Correlation between abnormal thyroid function test and thyroid autoimmunity: a systematic review and meta-analysis

Introduction

The thyroid is an endocrine organ and the gland of traditional Chinese medicine in vertebrates, which is the largest endocrine gland in the human body. Located beneath the thyroid cartilage in the mammalian neck, on both sides of the trachea (1). The human thyroid gland has a shape such as a shield thyroid, and is therefore called the thyroid gland. The thyroid gland regulates the body’s calcium and phosphorus balance, promotes growth and development, increases energy metabolism, and regulates the metabolism of sugars, lipids as well as proteins, affecting human growth and development (2). The thyroid gland secretes calcitonin, regulates the body calcium phosphorus balance, and secretes thyroid hormone is able to promote growth and development. When thyroid function is abnormal, the main diseases include hyperthyroidism, hypothyroidism, thyroid inflammation, goiter, and thyroid tumors. Thyroid autoimmune diseases, which refer to diseases in which the body develops an immune response to self antigens, resulting in damage to its own tissue, are thyroid diseases that result from disturbances in the autoimmune system (3). Thyroid autoimmune diseases are mainly caused by abnormal self antigens, immune dysregulation, genetics and other factors. Thyroid autoimmune diseases occur more often in women and less frequently in men (4).

The symptoms of thyroid autoimmune diseases are mainly hyperthyroidism, fever, hair loss, fatigue, oral ulcers, and insomnia. Patients with abnormal thyroid function are more likely to have thyroid autoimmune diseases than normal people (5). With the development of modern medical technology, more and more people begin to pay attention to their health. Patients who were not checked out due to the relative shortage of medical conditions in the past have also been diagnosed due to the development of science and technology and economic progress. Therefore, patients who have been diagnosed have gradually increased in recent years (6). In hyperthyroidism or hypothyroidism, the levels of hormones secreted by the gland into the circulation are altered accordingly, multiple antibodies are present in the serum of patients with autoimmune thyroid diseases, and current clinical programs for thyroid function testing generally include T3, T4, TSH (thyroid-stimulating hormone), and so on (7). The thyroid can promote cell differentiation and maintain metabolic balance in the body.

T3 and T4 are iodinated tyrosine residues on Thyroidglobulin (Tg) in thyroid follicular epithelial cells. The main daily product of the thyroid gland is T4, and its output is about 10–20 times that of T3, but its affinity with nuclear receptors is one-tenth that of T3, so T3 has a stronger physiological activity. Almost all T3 and T4 are combined in the blood. About three-quarters are bound to globulin, and the remaining quarter is bound to other plasma proteins.
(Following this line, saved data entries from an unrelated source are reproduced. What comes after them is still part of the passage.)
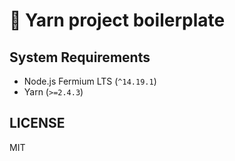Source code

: # 📄 Yarn project boilerplate

## System Requirements

- Node.js Fermium LTS (`^14.19.1`)
- Yarn (`>=2.4.3`)

## LICENSE

MIT
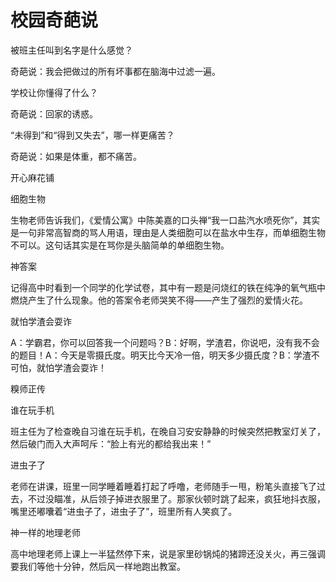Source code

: # 校园奇葩说

被班主任叫到名字是什么感觉？ 

奇葩说：我会把做过的所有坏事都在脑海中过滤一遍。 

学校让你懂得了什么？ 

奇葩说：回家的诱惑。 

“未得到”和“得到又失去”，哪一样更痛苦？ 

奇葩说：如果是体重，都不痛苦。 

开心麻花铺 

细胞生物 

生物老师告诉我们，《爱情公寓》中陈美嘉的口头禅“我一口盐汽水喷死你”，其实是一句非常高智商的骂人用语，理由是人类细胞可以在盐水中生存，而单细胞生物不可以。这句话其实是在骂你是头脑简单的单细胞生物。 

神答案 

记得高中时看到一个同学的化学试卷，其中有一题是问烧红的铁在纯净的氧气瓶中燃烧产生了什么现象。他的答案令老师哭笑不得——产生了强烈的爱情火花。 

就怕学渣会耍诈 

A：学霸君，你可以回答我一个问题吗？B：好啊，学渣君，你说吧，没有我不会的题目！A：今天是零摄氏度。明天比今天冷一倍，明天多少摄氏度？B：学渣不可怕，就怕学渣会耍诈！ 

糗师正传 

谁在玩手机 

班主任为了检查晚自习谁在玩手机，在晚自习安安静静的时候突然把教室灯关了，然后破门而入大声呵斥：“脸上有光的都给我出来！” 

进虫子了 

老师在讲课，班里一同学睡着睡着打起了呼噜，老师随手一甩，粉笔头直接飞了过去，不过没瞄准，从后领子掉进衣服里了。那家伙顿时跳了起来，疯狂地抖衣服，嘴里还嘟囔着“进虫子了，进虫子了”，班里所有人笑疯了。 

神一样的地理老师 

高中地理老师上课上一半猛然停下来，说是家里砂锅炖的猪蹄还没关火，再三强调要我们等他十分钟，然后风一样地跑出教室。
Free and non-protein-bound thyroid hormone has physiological activity. The only source of endogenous T4 depends on the secretion of the thyroid gland. The secretion of thyroid T3 accounts for one-fifth, and the remaining four-fifths are transformed by T4 by deiodinase (8). Therefore, T4 can be referred to as the precursor of T3. When the human body does not have enough iodine intake, the thyroid gland will give priority to the synthesis of T3. TSH is secreted by the pituitary gland, and the specific location is in the lower anterior lobe. The level of TSH and its activity change inversely with the concentration of thyroxine, which is an important indicator of hyperthyroidism and hypothyroidism (9).
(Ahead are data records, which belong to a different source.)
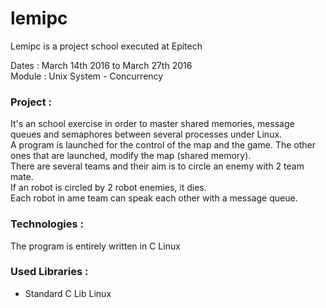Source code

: # lemipc

<p>Lemipc is a project school executed at Epitech</p>
<p>Dates : March 14th 2016 to March 27th 2016<br/>
Module : Unix System - Concurrency</p>

<h3>Project :</h3>
<p>It's an school exercise in order to master shared memories, message queues and semaphores between several processes under Linux.<br/>
A program is launched for the control of the map and the game.<br.>
The other ones that are launched, modify the map (shared memory).<br/>
There are several teams and their aim is to circle an enemy with 2 team mate.<br/>
If an robot is circled by 2 robot enemies, it dies.<br/>
Each robot in ame team can speak each other with a message queue.</p>

<h3>Technologies :</h3>
<p>The program is entirely written in C Linux</p>

<h3>Used Libraries :</h3>
<ul>
  <li>Standard C Lib Linux</li>
</ul>


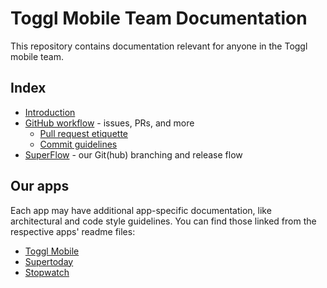 # Toggl Mobile Team Documentation

This repository contains documentation relevant for anyone in the Toggl mobile team.


## Index

- [Introduction](https://github.com/toggl/mobile-docs/blob/develop/introduction.md "Introduction")
- [GitHub workflow](https://github.com/toggl/mobile-docs/blob/develop/github-workflow.md "GitHub Workflow") - issues, PRs, and more
    - [Pull request etiquette](https://github.com/toggl/mobile-docs/blob/develop/pull-request-etiquette.md "Pull Request Etiquette")
    - [Commit guidelines](https://github.com/toggl/mobile-docs/blob/develop/commit-guidelines.md "Commit Guidelines")
- [SuperFlow](https://github.com/toggl/mobile-docs/blob/develop/superflow.md "SuperFlow: Toggl Mobile's branching work flow") - our Git(hub) branching and release flow


## Our apps

Each app may have additional app-specific documentation, like architectural and code style guidelines. You can find those linked from the respective apps' readme files:

- [Toggl Mobile](https://github.com/toggl/mobileapp#toggl-mobile-app- "Toggl Mobile App repository")
- [Supertoday](https://github.com/toggl/superday#-superday- "Superday repository")
- [Stopwatch](https://github.com/toggl/stopwatch/blob/master/Readme.md#toggl-ios-stopwatch-app "Toggl iOS Stopwatch App repository")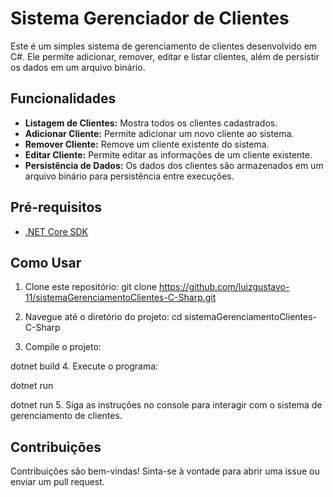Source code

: # Sistema Gerenciador de Clientes

Este é um simples sistema de gerenciamento de clientes desenvolvido em C#. Ele permite adicionar, remover, editar e listar clientes, além de persistir os dados em um arquivo binário.

## Funcionalidades

- **Listagem de Clientes:** Mostra todos os clientes cadastrados.
- **Adicionar Cliente:** Permite adicionar um novo cliente ao sistema.
- **Remover Cliente:** Remove um cliente existente do sistema.
- **Editar Cliente:** Permite editar as informações de um cliente existente.
- **Persistência de Dados:** Os dados dos clientes são armazenados em um arquivo binário para persistência entre execuções.

## Pré-requisitos

- [.NET Core SDK](https://dotnet.microsoft.com/download)

## Como Usar

1. Clone este repositório:
git clone https://github.com/luizgustavo-11/sistemaGerenciamentoClientes-C-Sharp.git

2. Navegue até o diretório do projeto:
cd sistemaGerenciamentoClientes-C-Sharp

3. Compile o projeto:

dotnet build
4. Execute o programa:

dotnet run

dotnet run
5. Siga as instruções no console para interagir com o sistema de gerenciamento de clientes.

## Contribuições

Contribuições são bem-vindas! Sinta-se à vontade para abrir uma issue ou enviar um pull request.
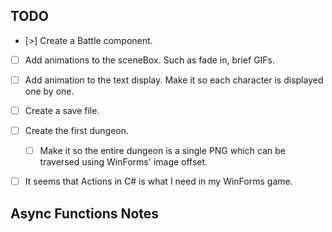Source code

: ## TODO
 - [>] Create a Battle component.
 - [ ] Add animations to the sceneBox. Such as fade in, brief GIFs.
 - [ ] Add animation to the text display. Make it so each character is displayed one by one.
 - [ ] Create a save file.
 - [ ] Create the first dungeon.
    - [ ] Make it so the entire dungeon is a single PNG which can be traversed using WinForms' image offset.
 - [ ] It seems that Actions in C# is what I need in my WinForms game.
 


## Async Functions Notes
In this paper, the subjects with thyroid autoimmune diseases were tested for abnormalities in their thyroid function, and a meta-analysis of the correlation between the two was performed. In this study, we selected articles published since the construction of the library about the correlation between abnormal thyroid function tests and thyroid autoimmunity, comprehensively analyzed and evaluated them, and summarized the correlation between them, so as to further explore and provide theoretical guidance for better diagnosis of thyroid autoimmune diseases in the clinic.

We present the following article in accordance with the PRISMA reporting checklist (available at https://dx.doi.org/10.21037/apm-21-3534).

Methods

Literature search

This meta-analysis used an intelligent computer to conduct a comprehensive search on the China Knowledge Network (CNKI) database, China Biomedical Literature Database, Wanfang Database, Weipu Database, Baidu Academic, CMCI, Medline, Embase, PubMed, and other databases.
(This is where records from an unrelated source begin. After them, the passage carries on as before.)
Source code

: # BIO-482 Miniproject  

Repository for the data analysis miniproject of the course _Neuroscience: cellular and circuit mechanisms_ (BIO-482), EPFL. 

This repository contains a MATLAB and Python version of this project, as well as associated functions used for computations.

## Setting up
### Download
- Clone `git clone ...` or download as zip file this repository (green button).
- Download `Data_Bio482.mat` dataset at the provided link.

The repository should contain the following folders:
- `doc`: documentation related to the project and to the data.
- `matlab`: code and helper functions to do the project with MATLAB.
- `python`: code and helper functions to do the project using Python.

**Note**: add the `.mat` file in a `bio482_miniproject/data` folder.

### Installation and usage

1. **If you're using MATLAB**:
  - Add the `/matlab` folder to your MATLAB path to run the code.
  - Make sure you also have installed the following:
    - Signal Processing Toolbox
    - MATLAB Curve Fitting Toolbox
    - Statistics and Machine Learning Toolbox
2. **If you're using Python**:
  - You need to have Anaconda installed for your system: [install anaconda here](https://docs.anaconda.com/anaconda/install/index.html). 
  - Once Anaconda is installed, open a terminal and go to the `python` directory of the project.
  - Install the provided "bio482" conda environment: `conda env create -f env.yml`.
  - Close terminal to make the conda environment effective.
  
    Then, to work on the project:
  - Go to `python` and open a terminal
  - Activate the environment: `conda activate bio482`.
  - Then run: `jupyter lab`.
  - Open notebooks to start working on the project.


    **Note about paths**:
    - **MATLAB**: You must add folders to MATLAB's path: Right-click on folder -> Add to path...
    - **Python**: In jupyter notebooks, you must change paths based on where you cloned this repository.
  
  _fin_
The articles were retrieved from the database, which were published from the establishment of the database to August 1, 2021, to analyze the correlation between abnormal thyroid function detection and thyroid autoimmunity. The compound logic retrieval and Boolean logic retrieval were adopted to select the related documents. In the Chinese database, the words “thyroid”, “thyroid autoimmune diseases”, “thyroid function testing”, and “meta-analysis” were used to combine each word, and then all the documents were searched. In the English database, the “Thyroid”, “Thyroid autoimmune disease”, “Thyroid function test”, and “Meta-analysis” were undertaken as search terms to search the entire database. This study was based on the Rev Man 5.3 software provided by the Cochrane system to evaluate the quality of the literature.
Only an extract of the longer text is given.